Güncelleme Tarihi:
Hiçbir zaman peşin fikirli olmamak lazım. Yok o çok korkak, aman canım o da her zaman iktidarın suyuna gider... Dememek lazım. Çünkü kimin ne zaman karşı çıkacağını ve baş kaldıracağını bilemezsiniz. Hem de bu başkaldırı farklı bir şekilde de gerçekleşebilir. Ama kahramana da çok umut bağlamamak gerektiği konusunda uyaralım!
Ünlü yazar Margaret Atwood’un ‘Kalp Gidince’ kitabı Doğan Kitap’tan yayımlandı. Türkiye’deki ve sanırım dünyadaki ünü de ‘Damızlık Kızın Öyküsü’ kitabından geliyor.
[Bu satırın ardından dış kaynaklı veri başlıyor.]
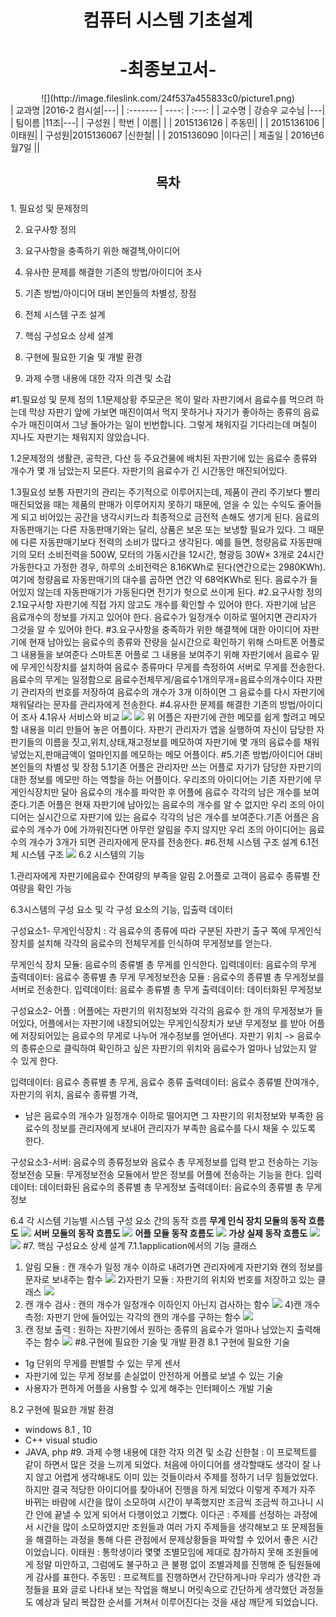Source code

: <h1><center>컴퓨터 시스템 기초설계</center></h1>
<h1><center>-최종보고서-</center></h1>
<center>![](http://image.fileslink.com/24f537a455833c0/picture1.png)</center>
| 교과명    |2016-2 컴시설|---|
| :------- | ----: | :---: |
| 교수명 | 강승우 교수님  |---|
| 팀이름    |11조|---|
| 구성원 | 학번   | 이름|
|     | 2015136126   | 주동민|
|     | 2015136106   |이태원|
| 구성원|2015136067   |신한철|
|   | 2015136090   |이다곤|
| 제출일    | 2016년6월7일   ||
<h2><center>목차</center></h2>
1. 필요성 및 문제정의

2. 요구사항 정의

3. 요구사항을 충족하기 위한 해결책,아이디어

4. 유사한 문제를 해결한 기존의 방법/아이디어        조사

5. 기존 방법/아이디어 대비 본인들의 차별성, 장점

6. 전체 시스템 구조 설계

7. 핵심 구성요소 상세 설계

8. 구현에 필요한 기술 및 개발 환경

9. 과제 수행 내용에 대한 각자 의견 및 소감


#1.필요성 및 문제 정의
1.1문제상황
주모군은 목이 말라 자판기에서 음료수를 먹으려 하는데 막상 자판기 앞에 가보면 매진이여서 먹지 못하거나 자기가 좋아하는 종류의 음료수가 매진이여서 그냥 돌아가는 일이 빈번합니다.
그렇게 채워지길 기다리는데 며칠이 지나도 자판기는 채워지지 않았습니다.

1.2문제정의
생활관, 공학관, 다산 등 주요건물에 배치된 자판기에 있는 음료수 종류와 개수가 몇 개 남았는지 모른다.
자판기의 음료수가 긴 시간동안 매진되어있다.

1.3필요성
보통 자판기의 관리는 주기적으로 이루어지는데, 제품이 관리 주기보다 빨리 매진되었을 때는 제품의 판매가 이루어지지 못하기 때문에, 얻을 수 있는 수익도 줄어들게 되고 비어있는 공간을 냉각시키느라 최종적으로 금전적 손해도 생기게 된다. 
음료의 자동판매기는 다른 자동판매기와는 달리, 상품은 보온 또는 보냉할 필요가 있다. 그 때문에 다른 자동판매기보다 전력의 소비가 많다고 생각된다.
예를 들면, 청량음료 자동판매기의 모터 소비전력을 500W, 모터의 가동시간을 12시간, 형광등 30W× 3개로 24시간 가동한다고 가정한 경우, 하루의 소비전력은 8.16KWh로 된다(연간으로는 2980KWh). 여기에 청량음료 자동판매기의 대수를 곱하면 연간 약 68억KWh로 된다.
음료수가 들어있지 않는데 자동판매기가 가동된다면 전기가 헛으로 쓰이게 된다.
#2.요구사항 정의
2.1요구사항
자판기에 직접 가지 않고도 개수를 확인할 수 있어야 한다.
자판기에 남은 음료개수의 정보를 가지고 있어야 한다.
음료수가 일정개수 이하로 떨어지면 관리자가 그것을 알 수 있어야 한다.
#3.요구사항을 충족하가 위한 해결책에 대한 아이디어
자판기에 현재 남아있는 음료수의 종류와 잔량을 실시간으로 확인하기 위해 스마트폰 어플로 그 내용들을 보여준다
스마트폰 어플로 그 내용을 보여주기 위해 자판기에서 음료수 밑에 무게인식장치를 설치하여 음료수 종류마다 무게를 측정하여 서버로 무게를 전송한다.
음료수의 무게는 일정함으로 음료수전체무게/음료수1개의무개=음료수의개수이다
자판기 관리자의 번호를 저장하여 음료수의 개수가 3개 이하이면 그 음료수를 다시 자판기에 채워달라는 문자를 관리자에게 전송한다. 
#4.유사한 문제를 해결한 기존의 방법/아이디어 조사
4.1유사 서비스와 비교
![](http://image.fileslink.com/24f5380f37d19844/picture2.png)
![](http://image.fileslink.com/24f5386a69711518/picture3.png)
위 어플은 자판기에 관한 메모를 쉽게 할려고 메모할 내용을 미리 만들어 놓은 어플이다. 
자판기 관리자가 앱을 실행하여 자신이 담당한 자판기들의 이름을 짓고,위치,상태,재고정보를 메모하여 자판기에 몇 개의 음료수를 채워넣었는지,판매금액이 얼마인지를 메모하는 메모 어플이다.
#5.기존 방법/아이디어 대비 본인들의 차별성 및 장점
5.1기존 어플은 관리자만 쓰는 어플로 자기가 담당한 자판기의 대한 정보를 메모만 하는 역할을 하는 어플이다. 우리조의 아이디어는 기존 자판기에 무게인식장치만 달아 음료수의 개수를 파악한 후 어플에 음료수 각각의 남은 개수를 보여준다.기존 어플은 현재 자판기에 남아있는 음료수의 개수를 알 수 없지만 우리 조의 아이디어는 실시간으로 자판기에 있는 음료수 각각의 남은 개수를  보여준다.기존 어플은 음료수의 개수가 0에 가까워진다면 아무런 알림을 주지 않지만 우리 조의 아이디어는 음료수의 개수가  3개가 되면 관리자에게 문자를 전송한다. 
#6.전체 시스템 구조 설계
6.1전체 시스템 구조
![](http://image.fileslink.com/24f538dcef6124a2/picture4.png)
6.2 시스템의 기능

1.관리자에게 자판기에음료수 잔여량의 부족을 알림
2.어플로 고객이 음료수 종류별 잔여량을 확인 가능

6.3시스템의 구성 요소 및 각 구성 요소의 기능, 입출력 데이터

구성요소1- 무게인식장치 : 각 음료수의 종류에 따라 구분된 자판기 출구 쪽에 무게인식장치를 설치해 각각의 음료수의 전체무게를 인식하여 무게정보를 얻는다.

무게인식 장치 모듈: 음료수의 종류별 총 무게를 인식한다.
입력데이터: 음료수의 무게
출력데이터: 음료수 종류별 총 무게
무게정보전송 모듈 : 음료수의 종류별 총 무게정보를 서버로 전송한다.
입력데이터: 음료수 종류별 총 무게 
출력데이터: 데이터화된 무게정보


구성요소2- 어플 : 어플에는 자판기의 위치정보와 각각의 음료수 한 개의 무게정보가 들어있다, 어플에서는 자판기에 내장되어있는 무게인식장치가 보낸 무게정보 를 받아 어플에 저장되어있는 음료수의 무게로 나누어 개수정보를 얻어낸다. 자판기 위치 -> 음료수의 종류순으로 클릭하여 확인하고 싶은 자판기의 위치와 음료수가 얼마나 남았는지 알 수 있게 한다.

입력데이터: 음료수 종류별 총 무게, 음료수 종류 
출력데이터: 음료수 종류별 잔여개수,자판기의 위치, 음료수 종류별 가격, 

- 남은 음료수의 개수가 일정개수 이하로 떨어지면 그 자판기의 위치정보와 부족한 음료수의 정보를 관리자에게 보내어 관리자가 부족한 음료수를 다시 채울 수 있도록 한다.

구성요소3-서버: 음료수의 종류정보와 음료수 총 무게정보를 입력 받고 전송하는 기능
정보전송 모듈: 무게정보전송 모듈에서 받은 정보를 어플에 전송하는 기능을 한다.
 입력데이터:  데이터화된 음료수의 종류별 총 무게정보
 출력데이터:  음료수의 종류별 총 무게 정보






6.4 각 시스템 기능별 시스템 구성 요소 간의 동작 흐름
**무게 인식 장치 모듈의 동작 흐름도**
![](http://image.fileslink.com/24f539198edb2a8/picture5.png)
**서버 모듈의 동작 흐름도**
![](http://image.fileslink.com/24f5393e503552d/picture6.png)
**어플 모듈 동작 흐름도**
![](http://image.fileslink.com/24f53979d62db9a/picture7.png)
**가상 실제 동작 흐름도**
![](http://image.fileslink.com/24f539d8861ee33/picture8.png)
![](http://image.fileslink.com/24f539ead738350/picture9.png)
#7. 핵심 구성요소 상세 설계
7.1.1application에서의 기능 클래스
 1) 알림 모듈 : 캔 개수가 일정 개수 이하로 내려가면 관리자에게 자판기와 캔의 정보를 문자로 보내주는 함수
 ![](http://image.fileslink.com/24f539fddbb6f08/picture10.png)
 2)자판기 모듈 : 자판기의 위치와 번호를 저장하고 있는 클래스
 ![](http://image.fileslink.com/24f53a3f15314cac/picture11.png)
 3) 캔 개수 검사 : 캔의 개수가 일정개수 이하인지 아닌지 검사하는 함수
 ![](http://image.fileslink.com/24f53a512545de5/picture12.png)
 4)캔 개수 측정: 자판기 안에 들어있는 각각의 캔의 개수를 구하는 함수
 ![](http://image.fileslink.com/24f53aa20f94e8d/picture13.png)
 5) 캔 정보 출력 : 원하는 자판기에서 원하는 종류의 음료수가 얼마나 남았는지 출력해주는 함수
 ![](http://image.fileslink.com/24f53ab6a419d89/picture14.png)
#8.구현에 필요한 기술 및 개발 환경
8.1 구현에 필요한 기술
 - 1g 단위의 무게를 판별할 수 있는 무게 센서
 - 자판기에 있는 무게 정보를 손실없이 안전하게 어플로 보낼 수 있는 기술
 - 사용자가 편하게 어플을 사용할 수 있게 해주는 인터페이스 개발 기술

 8.2 구현에 필요한 개발 환경
 - windows 8.1 , 10
 - C++ visual studio
 - JAVA, php
#9. 과제 수행 내용에 대한 각자 의견 및 소감
신한철 : 이 프로젝트를 같이 하면서 많은 것을 느끼게 되었다. 처음에 아이디어를 생각할때도 생각이 잘 나지 않고 어렵게 생각해내도 이미 있는 것들이라서 주제를 정하기 너무 힘들었었다. 하지만 결국 적당한 아이디어를 찾아내어 진행을 하게 되었다 이렇게 주제가 자주 바뀌는 바람에 시간을 많이 소모하여 시간이 부족했지만 조금씩 조금씩 하고나니 시간 안에 끝낼 수 있게 되어서 다행이었고 기뻤다.
이다곤 : 주제를 선정하는 과정에서 시간을 많이 소모하였지만 조원들과 여러 가지 주제들을 생각해보고 또 문제점들을 해결하는 과정을 통해 다른 관점에서 문제상황들을 파악할 수 있어서 좋은 시간 이었습니다.
이태원 : 통학생이라 몇몇 조별모임에 제대로 참가하지 못해 조원들에게 정말 미안하고, 그럼에도 불구하고 큰 불평 없이 조별과제를 진행해 준 팀원들에게 감사를 표한다.
주동민 : 프로젝트를 진행하면서 간단하게나마 우리가 생각한 과정들을 표와 글로 나타내 보는 작업을 해보니 머릿속으로 간단하게 생각했던 과정들도 예상과 달리 복잡한 순서를 거쳐서 
이루어진다는 것을 새삼 깨닫게 되었습니다.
Çok etkili, çok vurucu bir kadın. Atwood’un dünyaları gerçek dünyalar. Bu ‘Damızlık Kızın Öyküsü’nde de böyle, ‘Kalp Gidince’de de. Yaşadığımız gerçek dünyanın çok yakınında. Hatta o kadar yakınında ki korkmaktan alamıyorsunuz kendinizi. ‘Damızlık Kızın Öyküsü’nü okuduğumda da aynı tedirginliği hissetmiştim, ‘Kalp Gidince’de de. Ama umut hiç bitmiyor Atwood’da. Bu da en güzeli. Zaten umut etmezsek nasıl yaşarız değil mi? Umutlar bazen suya düşse de!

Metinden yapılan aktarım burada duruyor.